Zachrisson asintió nuevamente.
—Yo voy a subir. Es posible que lo coja arriba, pero también cabe que prefiera no hacerlo. Puede que venga en coche y que aparque delante mismo del portal. Tendrá prisa y tal vez deje el motor en marcha mientras permanezca en la casa. Él coche debe de ser un Mercedes negro, pero no es seguro. Y si por una de esas sale a la calle con la maleta, pero sin mí, tienes que impedir a toda costa que se meta en el coche y que se largue antes de poderlo agarrar.
El guardia endureció los rasgos de su cara y se mostró muy decidido.
—Y, por favor, intenta parecer una persona corriente, no como si estuvieras haciendo guardia delante del Parlamento.
Zachrisson enrojeció ligeramente y puso cara de extrema confusión.
—De acuerdo —murmuró. Y poco después—: ¿Es peligroso?
—Probablemente —reconoció Gunvald Larsson con despreocupación.
En realidad, Broberg le parecía menos peligroso que una cucaracha.
—A ver si te acuerdas de todo —le recomendó.
Zachrisson asintió con gran dignidad.
Gunvald Larsson entró en el portal. El vestíbulo era grande y estaba desierto. Parecía como si casi todas las oficinas ya hubieran cerrado.
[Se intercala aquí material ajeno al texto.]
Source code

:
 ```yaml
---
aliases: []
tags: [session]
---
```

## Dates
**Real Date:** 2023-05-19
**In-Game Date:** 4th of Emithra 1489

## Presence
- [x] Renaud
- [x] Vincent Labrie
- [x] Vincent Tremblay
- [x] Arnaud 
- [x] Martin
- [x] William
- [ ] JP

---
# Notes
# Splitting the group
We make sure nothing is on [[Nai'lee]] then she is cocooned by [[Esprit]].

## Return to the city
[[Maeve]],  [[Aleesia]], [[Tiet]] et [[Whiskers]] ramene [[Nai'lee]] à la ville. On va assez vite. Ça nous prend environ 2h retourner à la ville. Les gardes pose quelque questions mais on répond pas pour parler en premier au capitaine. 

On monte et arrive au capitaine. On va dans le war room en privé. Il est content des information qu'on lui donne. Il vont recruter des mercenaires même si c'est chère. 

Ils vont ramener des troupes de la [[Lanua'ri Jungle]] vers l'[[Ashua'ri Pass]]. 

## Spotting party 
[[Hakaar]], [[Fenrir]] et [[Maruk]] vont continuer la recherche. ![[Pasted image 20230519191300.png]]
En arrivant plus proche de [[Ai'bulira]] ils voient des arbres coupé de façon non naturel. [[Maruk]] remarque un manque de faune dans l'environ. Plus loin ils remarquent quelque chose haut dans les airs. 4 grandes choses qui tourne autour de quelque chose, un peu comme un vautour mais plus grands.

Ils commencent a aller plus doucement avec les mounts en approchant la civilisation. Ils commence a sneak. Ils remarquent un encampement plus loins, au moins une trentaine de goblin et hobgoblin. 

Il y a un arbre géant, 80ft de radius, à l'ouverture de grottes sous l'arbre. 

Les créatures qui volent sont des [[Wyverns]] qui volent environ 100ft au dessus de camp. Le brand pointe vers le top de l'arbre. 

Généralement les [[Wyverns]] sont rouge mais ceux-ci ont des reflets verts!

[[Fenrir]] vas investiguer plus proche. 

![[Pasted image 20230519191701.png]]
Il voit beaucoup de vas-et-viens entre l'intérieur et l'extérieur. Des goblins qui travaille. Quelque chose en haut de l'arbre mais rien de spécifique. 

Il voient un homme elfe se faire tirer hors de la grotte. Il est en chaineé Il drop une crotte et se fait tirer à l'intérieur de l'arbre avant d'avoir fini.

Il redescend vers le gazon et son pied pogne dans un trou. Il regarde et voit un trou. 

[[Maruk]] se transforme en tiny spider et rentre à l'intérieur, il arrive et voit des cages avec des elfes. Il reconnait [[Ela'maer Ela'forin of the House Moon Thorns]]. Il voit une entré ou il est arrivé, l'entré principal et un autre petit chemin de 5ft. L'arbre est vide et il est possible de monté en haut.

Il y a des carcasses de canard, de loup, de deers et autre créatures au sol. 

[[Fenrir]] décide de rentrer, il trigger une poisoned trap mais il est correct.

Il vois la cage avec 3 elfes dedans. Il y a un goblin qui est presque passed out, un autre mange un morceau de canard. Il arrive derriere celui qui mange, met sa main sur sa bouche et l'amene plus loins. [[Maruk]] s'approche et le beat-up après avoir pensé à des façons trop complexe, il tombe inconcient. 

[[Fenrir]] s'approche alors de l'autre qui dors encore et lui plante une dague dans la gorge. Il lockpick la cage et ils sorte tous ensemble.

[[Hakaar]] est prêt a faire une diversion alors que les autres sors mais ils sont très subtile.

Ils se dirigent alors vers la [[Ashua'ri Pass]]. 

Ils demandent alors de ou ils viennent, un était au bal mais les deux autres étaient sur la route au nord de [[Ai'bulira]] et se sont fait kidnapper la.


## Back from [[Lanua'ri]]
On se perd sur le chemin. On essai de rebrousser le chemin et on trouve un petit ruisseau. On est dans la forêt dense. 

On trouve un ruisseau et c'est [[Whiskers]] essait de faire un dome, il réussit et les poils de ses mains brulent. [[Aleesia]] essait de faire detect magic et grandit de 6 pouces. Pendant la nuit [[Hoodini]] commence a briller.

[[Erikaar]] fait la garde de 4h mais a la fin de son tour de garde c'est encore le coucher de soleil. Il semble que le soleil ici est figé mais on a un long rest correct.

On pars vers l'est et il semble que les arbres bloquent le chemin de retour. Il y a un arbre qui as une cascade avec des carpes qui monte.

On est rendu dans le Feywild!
Subió las escaleras, y cuando pasaba ante la puerta con los letreros de HAMPUS BROBERG S.A. y FINANCIERA VIKTOR PALMGREN, una mujer morena, de unos treinta y cinco años, cerraba con llave. Larsson echó un vistazo al cronómetro y vio que eran exactamente las cinco. «La puntualidad es una virtud», pensó.
La mujer llamó el ascensor sin reparar en Gunvald, que subió hasta el siguiente rellano, donde permaneció en silencio y a la expectativa.
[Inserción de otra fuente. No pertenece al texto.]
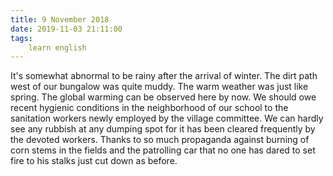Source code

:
 ```yaml
---
title: 9 November 2018
date: 2019-11-03 21:11:00
tags:
    learn english
---
```


It's somewhat abnormal to be rainy after the arrival of winter. The dirt path west of our bungalow was quite muddy. The warm weather was just like spring. The global warming can be observed here by now. 
We should owe recent hygienic conditions in the neighborhood of our school to the sanitation workers newly employed by the village committee. We can hardly see any rubbish at any dumping spot for it has been cleared frequently by the devoted workers. 
Thanks to so much propaganda against burning of corn stems in the fields and the patrolling car that no one has dared to set fire to his stalks just cut down as before.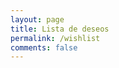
 ```yaml
---
layout: page
title: Lista de deseos
permalink: /wishlist
comments: false
---
```


<script src="../assets/js/games.js"></script>

<script>printGames("../assets/games/wishlist.json")</script>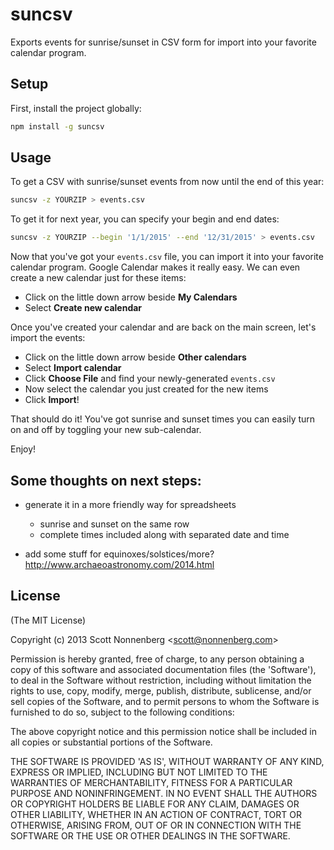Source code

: # suncsv

Exports events for sunrise/sunset in CSV form for import into your favorite calendar program.

## Setup

First, install the project globally:

```bash
npm install -g suncsv
```

## Usage

To get a CSV with sunrise/sunset events from now until the end of this year:

```bash
suncsv -z YOURZIP > events.csv
```

To get it for next year, you can specify your begin and end dates:

```bash
suncsv -z YOURZIP --begin '1/1/2015' --end '12/31/2015' > events.csv
```

Now that you've got your `events.csv` file, you can import it into your favorite calendar program. Google Calendar makes it really easy. We can even create a new calendar just for these items:

* Click on the little down arrow beside __My Calendars__
* Select __Create new calendar__

Once you've created your calendar and are back on the main screen, let's import the events:

* Click on the little down arrow beside __Other calendars__
* Select __Import calendar__
* Click __Choose File__ and find your newly-generated `events.csv`
* Now select the calendar you just created for the new items
* Click __Import__!

That should do it! You've got sunrise and sunset times you can easily turn on and off by toggling your new sub-calendar.

Enjoy!

## Some thoughts on next steps:

* generate it in a more friendly way for spreadsheets

  * sunrise and sunset on the same row
  * complete times included along with separated date and time

* add some stuff for equinoxes/solstices/more? http://www.archaeoastronomy.com/2014.html

## License

(The MIT License)

Copyright (c) 2013 Scott Nonnenberg &lt;scott@nonnenberg.com&gt;

Permission is hereby granted, free of charge, to any person obtaining
a copy of this software and associated documentation files (the
'Software'), to deal in the Software without restriction, including
without limitation the rights to use, copy, modify, merge, publish,
distribute, sublicense, and/or sell copies of the Software, and to
permit persons to whom the Software is furnished to do so, subject to
the following conditions:

The above copyright notice and this permission notice shall be
included in all copies or substantial portions of the Software.

THE SOFTWARE IS PROVIDED 'AS IS', WITHOUT WARRANTY OF ANY KIND,
EXPRESS OR IMPLIED, INCLUDING BUT NOT LIMITED TO THE WARRANTIES OF
MERCHANTABILITY, FITNESS FOR A PARTICULAR PURPOSE AND NONINFRINGEMENT.
IN NO EVENT SHALL THE AUTHORS OR COPYRIGHT HOLDERS BE LIABLE FOR ANY
CLAIM, DAMAGES OR OTHER LIABILITY, WHETHER IN AN ACTION OF CONTRACT,
TORT OR OTHERWISE, ARISING FROM, OUT OF OR IN CONNECTION WITH THE
SOFTWARE OR THE USE OR OTHER DEALINGS IN THE SOFTWARE.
Fue una espera larga e inactiva. Durante los cincuenta minutos siguientes, el ascensor funcionó tres veces, y en dos ocasiones oyó bajar gente por las escaleras, seguramente personas que se habían quedado a trabajar un rato más por alguna razón. En estos casos, Gunvald Larsson subía al rellano superior y volvía luego a su escondite. A las seis menos tres minutos oyó el ascensor y, a la vez, unos pasos que subían pesadamente. El ascensor paró y bajó de él un hombre con un llavero en la mano, que por lo poco que Gunvald Larsson sabía, podía muy bien ser Hampus Broberg. Llevaba gabardina y sombrero a pesar del calor. Abrió la puerta de la oficina, entró y cerró.
La persona que subía por las escaleras pasó por delante de la puerta del despacho de Broberg y continuó subiendo. Era un tipo fornido con mono azul y camisa de franela. Cuando vio a Gunvald Larsson se paró de golpe y preguntó en voz alta:
—¿Qué está usted haciendo aquí?
—A usted no le importa —susurró Gunvald Larsson.
Aquel tipo olía a cerveza o a aguardiente, o probablemente a las dos cosas.
—¡Joder si me importa! ¡Y mucho! —protestó el hombre, enfadado—. Soy el vigilante.
Se colocó en mitad de la escalera, con una mano contra la pared y la otra agarrada al pasamanos, como para bloquear la salida.
—Soy policía —susurró Gunvald Larsson.
Y en aquel preciso momento se abrió la puerta del despacho, y Broberg, o quien fuese, salió con la famosa maleta en la mano.